The MODU can be moved to a position near the subsea well to operatively align the drill pipe and the connected lower marine riser package capping system with the subsea BOP. For example, a centerline of the lower marine riser package capping system can be aligned with a centerline of the subsea BOP. The drill pipe and the connected lower marine riser package capping system can be considered operatively aligned when the connector is capable of connecting with the subsea BOP.

The lower marine riser package capping system can be operatively engaged with the leaking subsea BOP. For example, a hydraulic actuated marine connector can be used to engage the lower marine riser package capping system with the subsea BOP.

After the subsea BOP and the lower marine riser package capping system are engaged, the well fluid can be diverted through the bore of the lower marine riser package capping system. For example, the fluid flow can be diverted out of the slotted riser diverter section.

After the capping blowout preventer is actuated, is being actuated, or both, the well fluid can be diverted through the first inboard first diverter valve, the outboard first diverter valve, and the diverter line and the first choke. In addition, the fluid can be diverted out of the inboard second diverter valve, the outboard second diverter valve, and the second choke.

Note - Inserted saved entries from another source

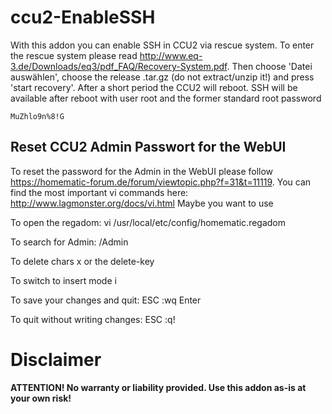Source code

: # ccu2-EnableSSH
With this addon you can enable SSH in CCU2 via rescue system. To enter the rescue system please read http://www.eq-3.de/Downloads/eq3/pdf_FAQ/Recovery-System.pdf. Then choose 'Datei auswählen', choose the release .tar.gz (do not extract/unzip it!) and press 'start recovery'. After a short period the CCU2 will reboot. SSH will be available after reboot with user root and the former standard root password 
```
MuZhlo9n%8!G
```

## Reset CCU2 Admin Passwort for the WebUI
To reset the password for the Admin in the WebUI please follow https://homematic-forum.de/forum/viewtopic.php?f=31&t=11119. You can find the most important vi commands here: http://www.lagmonster.org/docs/vi.html
Maybe you want to use

To open the regadom:
vi /usr/local/etc/config/homematic.regadom

To search for Admin:
/Admin

To delete chars
x or the delete-key

To switch to insert mode
i

To save your changes and quit:
ESC :wq Enter

To quit without writing changes:
ESC :q!

Disclaimer
======
**ATTENTION! No warranty or liability provided. Use this addon as-is at your own risk!**
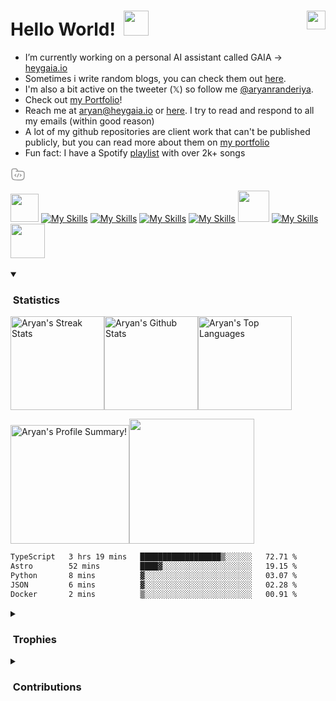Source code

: <!-- [![](https://github.com/user-attachments/assets/052c567f-ba6b-4a1d-9e23-d635f76496b3)](https://aryanranderiya.com) -->

# Hello World! &nbsp;<img src="https://github.com/aryanranderiya/aryanranderiya/assets/64796509/710e2c34-fb64-46db-8bbf-450c00dabe70" width=40px>  <img src="https://komarev.com/ghpvc/?username=aryanranderiya&color=00bbff&style=flat-square&abbreviated=true" align="right" height="30px">


<!-- 
<div>
  <img align="right" width="35%" src="https://owlbertsio-resized.s3.amazonaws.com/Popper.psd.full.png">
</div>

<!-- <p align="left"> I'm a Software Developer, Graphic Designer and tech enthusiast passionate about building cool projects!</p> -->

- I’m currently working on a personal AI assistant called GAIA → [heygaia.io](https://heygaia.io)
- Sometimes i write random blogs, you can check them out [here](https://blog.aryanranderiya.com).
- I'm also a bit active on the tweeter (𝕏) so follow me [@aryanranderiya](https://blog.aryanranderiya.com). 
- Check out [my Portfolio](https://aryanranderiya.com)!
- Reach me at aryan@heygaia.io or [here](https://aryanranderiya.com/Contact). I try to read and respond to all my emails (within good reason)
- A lot of my github repositories are client work that can't be published publicly, but you can read more about them on [my portfolio](https://aryanranderiya.com/SoftwareProjects)
- Fun fact: I have a Spotify [playlist](https://open.spotify.com/playlist/1kDa0wKgm0baT3550xsURH) with over 2k+ songs


<svg xmlns="http://www.w3.org/2000/svg" viewBox="0 0 24 24" width="24" height="24" color="#9b9b9b" fill="none">
    <path d="M9 7H16.75C18.8567 7 19.91 7 20.6667 7.50559C20.9943 7.72447 21.2755 8.00572 21.4944 8.33329C22 9.08996 22 10.1433 22 12.25C22 15.7612 22 17.5167 21.1573 18.7779C20.7926 19.3238 20.3238 19.7926 19.7779 20.1573C18.5167 21 16.7612 21 13.25 21H12C7.28595 21 4.92893 21 3.46447 19.5355C2 18.0711 2 15.714 2 11V7.94427C2 6.1278 2 5.21956 2.38032 4.53806C2.65142 4.05227 3.05227 3.65142 3.53806 3.38032C4.21956 3 5.1278 3 6.94427 3C8.10802 3 8.6899 3 9.19926 3.19101C10.3622 3.62712 10.8418 4.68358 11.3666 5.73313L12 7" stroke="currentColor" stroke-width="1.5" stroke-linecap="round" />
    <path d="M15.5 12L16.4199 12.7929C16.8066 13.1262 17 13.2929 17 13.5C17 13.7071 16.8066 13.8738 16.4199 14.2071L15.5 15" stroke="currentColor" stroke-width="1.5" stroke-linecap="round" stroke-linejoin="round" />
    <path d="M8.5 12L7.58009 12.7929C7.19337 13.1262 7 13.2929 7 13.5C7 13.7071 7.19336 13.8738 7.58009 14.2071L8.5 15" stroke="currentColor" stroke-width="1.5" stroke-linecap="round" stroke-linejoin="round" />
    <path d="M13 11L11 16" stroke="currentColor" stroke-width="1.5" stroke-linecap="round" stroke-linejoin="round" />
</svg>

<!-- ### My Portfolio 👉 [aryanranderiya.com](https://aryanranderiya.com) -->

<!--
## <img height="25px" src="https://github.com/user-attachments/assets/8239fae7-d395-44bf-98bb-410d9532df56" /> Projects
<details>
<summary>
Websites
</summary>

 <!--
- [Rezrek -  a content first e-commerce platform](https://www.linkedin.com/posts/aryanranderiya_thrilled-to-showcase-my-work-at-rezrek-activity-7218101019698724864-JyBp)
- [Portfolio Website](https://aryanranderiya.com)
- [GAIA - General Purpose AI Assistant](https://gaia.aryanranderiya.com)
- [YouTube Shorts Automator](https://aryanranderiya.com/Project?id=7_project_YouTube_Shorts%20Automator_1712176765756)
- [University Research Portal](https://aryanranderiya.com/Project?id=8_project_University_Research%20Portal_1716203436758)
- [URL Shortener](https://links.aryanranderiya.com)
- [Basic Appointment Management System (Club Assignment) ](https://encode-aryan.vercel.app/)
- [Tic-tac-toe](https://github.com/aryanranderiya/TicTacToe)
- [SmartStudentProjects](https://aryanranderiya.com/Project?id=10_project_Smart_Student%20Projects_1720460391097)
 </details>
 
 <details>
<summary>
Mobile Apps
</summary>

- [TicketBus](https://aryanranderiya.com/Project?id=5_project_TicketBus_1712174799259)
- [Wi-Fi Attendance](https://aryanranderiya.com/Project?id=1_project_Wi-Fi_Attendance_1712172995880)
 </details>
 </details>
 
 <details>
<summary>
Python Scripts / Apps
</summary>
  
- [GAIA (Backend)](https://gaia.aryanranderiya.com)
- [YouTube Shorts Automator](https://aryanranderiya.com/Project?id=7_project_YouTube_Shorts%20Automator_1712176765756)
- [Google Contacts Email Scraper](https://aryanranderiya.com/Project?id=3_project_Google_Contacts%20Email%20Scraper_1712174126624)
- [SpotifyTools](https://aryanranderiya.com/Project?id=2_project_Spotify_Tools_1712173676155)
- [Simple YouTube Download](https://github.com/aryanranderiya/SimpleYouTubeDownloader)
 </details>

<br>
-->

<!-- ## <img height="25px" src="https://github.com/user-attachments/assets/5d61e046-1ffc-4c58-916f-d2652b4388d3" /> -->

<p>

<a href="https://aryanranderiya.com"><img  height="45px" width="45px" src="https://github.com/aryanranderiya/aryanranderiya/assets/64796509/c7399a2e-ed5a-4cf0-bc2b-04d4665e981e" /></a>
[![My Skills](https://skillicons.dev/icons?i=linkedin&theme=dark)](https://linkedin.com/in/aryanranderiya)
[![My Skills](https://skillicons.dev/icons?i=twitter&theme=dark)](https://twitter.com/aryanranderiya)
[![My Skills](https://skillicons.dev/icons?i=discord&theme=dark)](https://discord.com/users/521279231284609032)
[![My Skills](https://skillicons.dev/icons?i=stackoverflow&theme=dark)](https://stackoverflow.com/users/21615084/aryan)
<a href="https://behance.net/aryanranderiya"><img  height="50px" width="50px" src="https://github.com/user-attachments/assets/e555219a-6fba-4ecc-9d59-dcff7b44f770" /></a>
[![My Skills](https://skillicons.dev/icons?i=instagram&theme=dark)](https://instagram.com/aryanranderiya)
<a href="https://monkeytype.com/profile/aryanranderiya"><img height="55px" src="https://github.com/user-attachments/assets/2ad8f48b-7d28-44d2-abc6-2814248883fb" /></a>&ensp;
<br>
<!-- <a href="https://discord.com/users/521279231284609032"> <img src="https://lanyard.cnrad.dev/api/521279231284609032" width=35% > </a> -->

</p>

<!--
## Languages / Tools
<!-- <img height="25px" src="https://github.com/user-attachments/assets/ac26f7eb-e133-4343-8afb-cb0cd2fda676" />

[![My Skills](https://skillicons.dev/icons?i=python,java,ts,js,go,tailwind,react,nextjs,astro,nodejs,express,deno,flask,fastapi,androidstudio,mysql,mongodb,postgres,redis,sqlite,supabase,firebase,docker,gcp,aws,git,php,c&theme=dark)](https://skillicons.dev)

-->
 
<details open>
<summary>
<h3>
<!--   <img height="25px" src="https://github.com/user-attachments/assets/78315be5-b451-49f6-b188-ce8c7d0576d9" />  -->
  &nbsp;Statistics </h3>
</summary>

<a href="https://github.com/DenverCoder1/github-readme-streak-stats"><img alt="Aryan's Streak Stats" src="https://github-readme-streak-stats-eight.vercel.app/?user=aryanranderiya&theme=highcontrast&date_format=j%20M%5B%20Y%5D&card_width=470&background=transparent" height="150px"/></a><img alt="Aryan's Github Stats" src="https://github-readme-stats-main-puce.vercel.app/api?username=aryanranderiya&show_icons=true&theme=dark&bg_color=00000000" height="150px"/><img alt="Aryan's Top Languages" src="https://github-readme-stats-main-puce.vercel.app/api/top-langs/?username=aryanranderiya&layout=compact&theme=dark&exclude_repo=github-readme-stats&bg_color=00000000&size_weight=0.5&count_weight=0.5&langs_count=6" height="150px"/></a>
  
<img alt="Aryan's Profile Summary!" src="https://github-profile-summary-cards.vercel.app/api/cards/profile-details?username=aryanranderiya&theme=transparent" height="190px"/><img src="https://github-profile-summary-cards.vercel.app/api/cards/productive-time?username=aryanranderiya&theme=transparent&utcOffset=5.3" height="200px">
 </details>
<!--START_SECTION:waka-->

```txt
TypeScript   3 hrs 19 mins   ██████████████████▒░░░░░░   72.71 %
Astro        52 mins         ████▓░░░░░░░░░░░░░░░░░░░░   19.15 %
Python       8 mins          ▓░░░░░░░░░░░░░░░░░░░░░░░░   03.07 %
JSON         6 mins          ▓░░░░░░░░░░░░░░░░░░░░░░░░   02.28 %
Docker       2 mins          ▒░░░░░░░░░░░░░░░░░░░░░░░░   00.91 %
```

<!--END_SECTION:waka-->

 
<details>
<summary>
<h3> <!--   <img height="25px" src="https://github.com/user-attachments/assets/8c965d23-5da2-4929-a71f-50c03d688cb4" /> -->&nbsp;Trophies </h3>
</summary>
    
<img alt="Aryan's Trophies" src="https://github-profile-trophy.vercel.app/?username=aryanranderiya&theme=darkhub&column=9&no-frame=true&no-bg=true" />

[![An image of @aryanranderiya's Holopin badges, which is a link to view their full Holopin profile](https://holopin.me/aryanranderiya)](https://holopin.io/@aryanranderiya)

</details>

<details>
<summary>
    
<h3><!--   <img height="25px" src="https://github.com/user-attachments/assets/772260f4-103d-42b0-b697-e5258d7d36e6" /> -->&nbsp;Contributions </h3>
</summary>
  
![](https://github-readme-activity-graph.vercel.app/graph?username=aryanranderiya&bg_color=transparent&line=00BBFF&point=fff&area=true&area_color=00bbff&title_color=fff&color=00bbff)
<!-- <a href="https://green-wall.leoku.dev/api/og/share/aryanranderiya"><img src="https://green-wall.leoku.dev/api/og/share/aryanranderiya"/></a> -->
![](https://green-wall.leoku.dev/api/og/share/aryanranderiya?start=2024&size=l&theme=Midnight&showAttribution=false)


<!--
![](https://green-wall.leoku.dev/api/og/share/aryanranderiya?year=2025&theme=Midnight) 

</details>

### <a href="https://www.buymeacoffee.com/aryanranderiya" target="_blank"><img src="https://cdn.buymeacoffee.com/buttons/v2/default-yellow.png" alt="Buy Me A Coffee" style="height: 40px" ></a>

-->
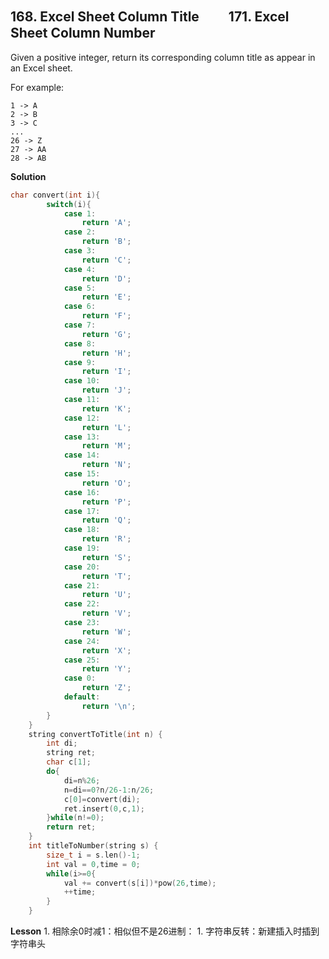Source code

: ## 168. Excel Sheet Column Title 　　171. Excel Sheet Column Number
Given a positive integer, return its corresponding column title as appear in an Excel sheet.

For example:

    1 -> A
    2 -> B
    3 -> C
    ...
    26 -> Z
    27 -> AA
    28 -> AB 
**Solution**
```C++
char convert(int i){
        switch(i){
            case 1:
                return 'A';
            case 2:
                return 'B';
            case 3:
                return 'C';
            case 4:
                return 'D';
            case 5:
                return 'E';
            case 6:
                return 'F';
            case 7:
                return 'G';
            case 8:
                return 'H';
            case 9:
                return 'I';
            case 10:
                return 'J';
            case 11:
                return 'K';
            case 12:
                return 'L';
            case 13:
                return 'M';
            case 14:
                return 'N';
            case 15:
                return 'O';
            case 16:
                return 'P';
            case 17:
                return 'Q';
            case 18:
                return 'R';
            case 19:
                return 'S';
            case 20:
                return 'T';
            case 21:
                return 'U';
            case 22:
                return 'V';
            case 23:
                return 'W';
            case 24:
                return 'X';
            case 25:
                return 'Y';
            case 0:
                return 'Z';
            default:
                return '\n';
        }    
    }
    string convertToTitle(int n) {
        int di;
        string ret;
        char c[1];
        do{
            di=n%26;
            n=di==0?n/26-1:n/26;
            c[0]=convert(di);
            ret.insert(0,c,1);
        }while(n!=0);
        return ret;
    }
    int titleToNumber(string s) {
        size_t i = s.len()-1;
        int val = 0,time = 0;
        while(i>=0{
            val += convert(s[i])*pow(26,time);
            ++time;
        }
    }
```
**Lesson**
1. 
相除余0时减1：相似但不是26进制：
1. 
字符串反转：新建插入时插到字符串头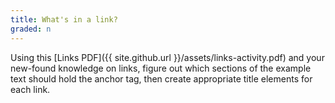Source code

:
 ```yaml
---
title: What's in a link?
graded: n
---
```


Using this [Links PDF]({{ site.github.url }}/assets/links-activity.pdf) and your new-found knowledge on links, figure out which sections of the example text should hold the anchor tag, then create appropriate title elements for each link.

The method can include observing the flow of well fluid, the temperature of the well fluid, the pressure of the well fluid, other well conditions, or combinations thereof via a remote operated vehicle camera, an acoustic pressure and temperature system, or combinations thereof.

The method can also include closing off at least a portion of the diverter line, and pumping the kill fluid into the well to kill the well via known techniques. Illustrative techniques can include pumping into the well from the MODU via the drill pipe with various types of fluids, cementing, reactive chemicals, or the like.

At least a portion of the diverter line can be closed off by closing the first choke, the second choke, the outboard first diverter valve, the inboard second diverter valve, and the outboard second diverter valve. Pumping the kill fluid into the well to kill the well can include pumping the control fluid from the drill pipe, through the pump line, and into the subsea well.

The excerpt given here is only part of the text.